---------- EXERCISE MATERIAL
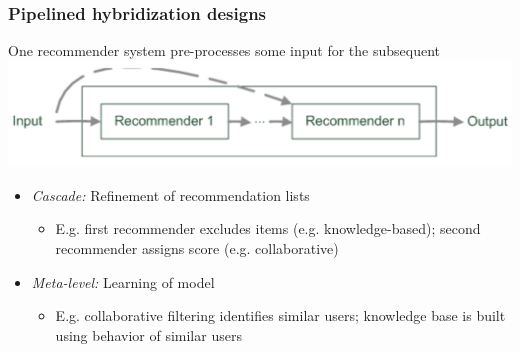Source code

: \documentclass{beamer}
\begin{document}
\begin{frame}
    \frametitle{Pipelined hybridization designs}
    One recommender system pre-processes some input for the subsequent
    \includegraphics[width=\linewidth]{pipeline}
    \begin{itemize}
    \item \emph{Cascade:} Refinement of recommendation lists
        \begin{itemize}
        \item E.g. first recommender excludes items (e.g. knowledge-based);
            second recommender assigns score (e.g. collaborative)
        \end{itemize}
    \item \emph{Meta-level:} Learning of model
        \begin{itemize}
        \item E.g. collaborative filtering identifies similar users; knowledge
            base is built using behavior of similar users
        \end{itemize}
    \end{itemize}
\end{frame}
\end{document}
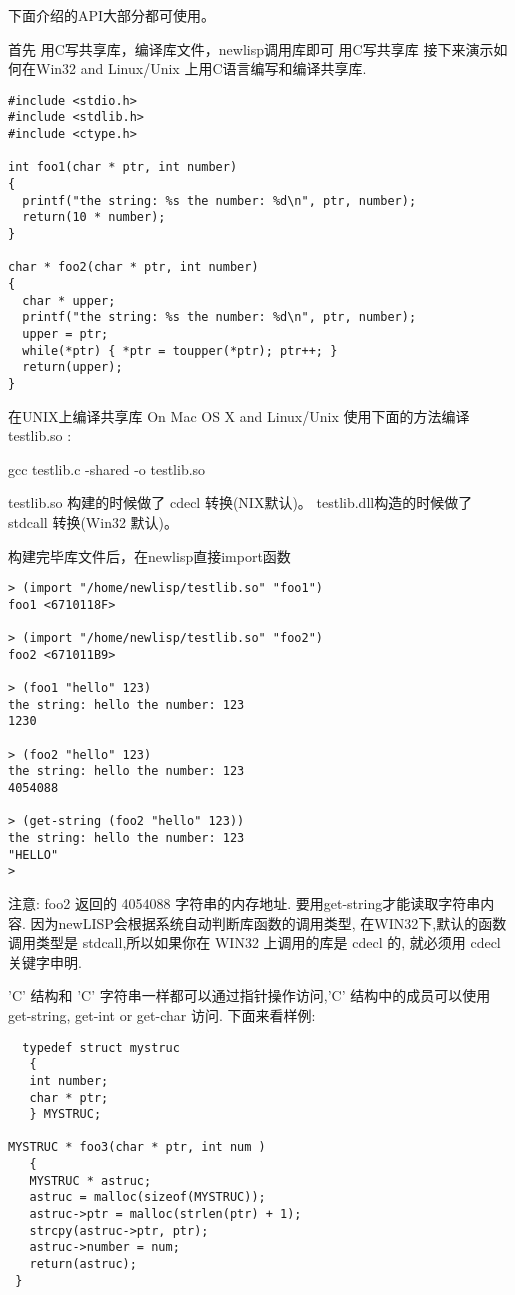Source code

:\documentclass[cn,11pt]{elegantbook}
\begin{document}
下面介绍的API大部分都可使用。

首先 用C写共享库，编译库文件，newlisp调用库即可
用C写共享库
接下来演示如何在Win32 and Linux/Unix 上用C语言编写和编译共享库.

\begin{lstlisting}
#include <stdio.h>
#include <stdlib.h>
#include <ctype.h>
 
int foo1(char * ptr, int number)
{
  printf("the string: %s the number: %d\n", ptr, number);
  return(10 * number);
}
 
char * foo2(char * ptr, int number)
{
  char * upper;
  printf("the string: %s the number: %d\n", ptr, number);
  upper = ptr;
  while(*ptr) { *ptr = toupper(*ptr); ptr++; }
  return(upper);
}
\end{lstlisting}

在UNIX上编译共享库
On Mac OS X and Linux/Unix 使用下面的方法编译 testlib.so :

gcc testlib.c -shared -o testlib.so

testlib.so 构建的时候做了 cdecl 转换(NIX默认)。
testlib.dll构造的时候做了 stdcall 转换(Win32 默认)。

构建完毕库文件后，在newlisp直接import函数
\begin{lstlisting}
> (import "/home/newlisp/testlib.so" "foo1")
foo1 <6710118F>
 
> (import "/home/newlisp/testlib.so" "foo2")
foo2 <671011B9>
 
> (foo1 "hello" 123)
the string: hello the number: 123
1230
 
> (foo2 "hello" 123)
the string: hello the number: 123
4054088
 
> (get-string (foo2 "hello" 123))
the string: hello the number: 123
"HELLO"
>
\end{lstlisting}
注意: foo2 返回的 4054088 字符串的内存地址. 要用get-string才能读取字符串内容. 因为newLISP会根据系统自动判断库函数的调用类型, 在WIN32下,默认的函数调用类型是 stdcall,所以如果你在 WIN32 上调用的库是 cdecl 的, 就必须用 cdecl 关键字申明.

'C' 结构和 'C' 字符串一样都可以通过指针操作访问,'C' 结构中的成员可以使用 get-string, get-int or get-char 访问. 下面来看样例:
\begin{lstlisting}
  typedef struct mystruc
   {
   int number;
   char * ptr;
   } MYSTRUC;
 
MYSTRUC * foo3(char * ptr, int num )
   {
   MYSTRUC * astruc;
   astruc = malloc(sizeof(MYSTRUC));
   astruc->ptr = malloc(strlen(ptr) + 1);
   strcpy(astruc->ptr, ptr);
   astruc->number = num;
   return(astruc);
 }
\end{lstlisting}
\end{document}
--------------------
• _TASK BRIEF_:
From the first line to the last, write out the data above exactly. Omit the pictures.

• _ANSWER BOX_:
Source code

: \documentclass{beamer}
\begin{document}
\begin{frame}
    \frametitle{Pipelined hybridization designs}
    One recommender system pre-processes some input for the subsequent
    \includegraphics[width=\linewidth]{pipeline}
    \begin{itemize}
    \item \emph{Cascade:} Refinement of recommendation lists
        \begin{itemize}
        \item E.g. first recommender excludes items (e.g. knowledge-based);
            second recommender assigns score (e.g. collaborative)
        \end{itemize}
    \item \emph{Meta-level:} Learning of model
        \begin{itemize}
        \item E.g. collaborative filtering identifies similar users; knowledge
            base is built using behavior of similar users
        \end{itemize}
    \end{itemize}
\end{frame}
\end{document}
Source code

:\documentclass[cn,11pt]{elegantbook}
\begin{document}
下面介绍的API大部分都可使用。

首先 用C写共享库，编译库文件，newlisp调用库即可
用C写共享库
接下来演示如何在Win32 and Linux/Unix 上用C语言编写和编译共享库.

\begin{lstlisting}
#include <stdio.h>
#include <stdlib.h>
#include <ctype.h>
 
int foo1(char * ptr, int number)
{
  printf("the string: %s the number: %d\n", ptr, number);
  return(10 * number);
}
 
char * foo2(char * ptr, int number)
{
  char * upper;
  printf("the string: %s the number: %d\n", ptr, number);
  upper = ptr;
  while(*ptr) { *ptr = toupper(*ptr); ptr++; }
  return(upper);
}
\end{lstlisting}

在UNIX上编译共享库
On Mac OS X and Linux/Unix 使用下面的方法编译 testlib.so :

gcc testlib.c -shared -o testlib.so

testlib.so 构建的时候做了 cdecl 转换(NIX默认)。
testlib.dll构造的时候做了 stdcall 转换(Win32 默认)。

构建完毕库文件后，在newlisp直接import函数
\begin{lstlisting}
> (import "/home/newlisp/testlib.so" "foo1")
foo1 <6710118F>
 
> (import "/home/newlisp/testlib.so" "foo2")
foo2 <671011B9>
 
> (foo1 "hello" 123)
the string: hello the number: 123
1230
 
> (foo2 "hello" 123)
the string: hello the number: 123
4054088
 
> (get-string (foo2 "hello" 123))
the string: hello the number: 123
"HELLO"
>
\end{lstlisting}
注意: foo2 返回的 4054088 字符串的内存地址. 要用get-string才能读取字符串内容. 因为newLISP会根据系统自动判断库函数的调用类型, 在WIN32下,默认的函数调用类型是 stdcall,所以如果你在 WIN32 上调用的库是 cdecl 的, 就必须用 cdecl 关键字申明.

'C' 结构和 'C' 字符串一样都可以通过指针操作访问,'C' 结构中的成员可以使用 get-string, get-int or get-char 访问. 下面来看样例:
\begin{lstlisting}
  typedef struct mystruc
   {
   int number;
   char * ptr;
   } MYSTRUC;
 
MYSTRUC * foo3(char * ptr, int num )
   {
   MYSTRUC * astruc;
   astruc = malloc(sizeof(MYSTRUC));
   astruc->ptr = malloc(strlen(ptr) + 1);
   strcpy(astruc->ptr, ptr);
   astruc->number = num;
   return(astruc);
 }
\end{lstlisting}
\end{document}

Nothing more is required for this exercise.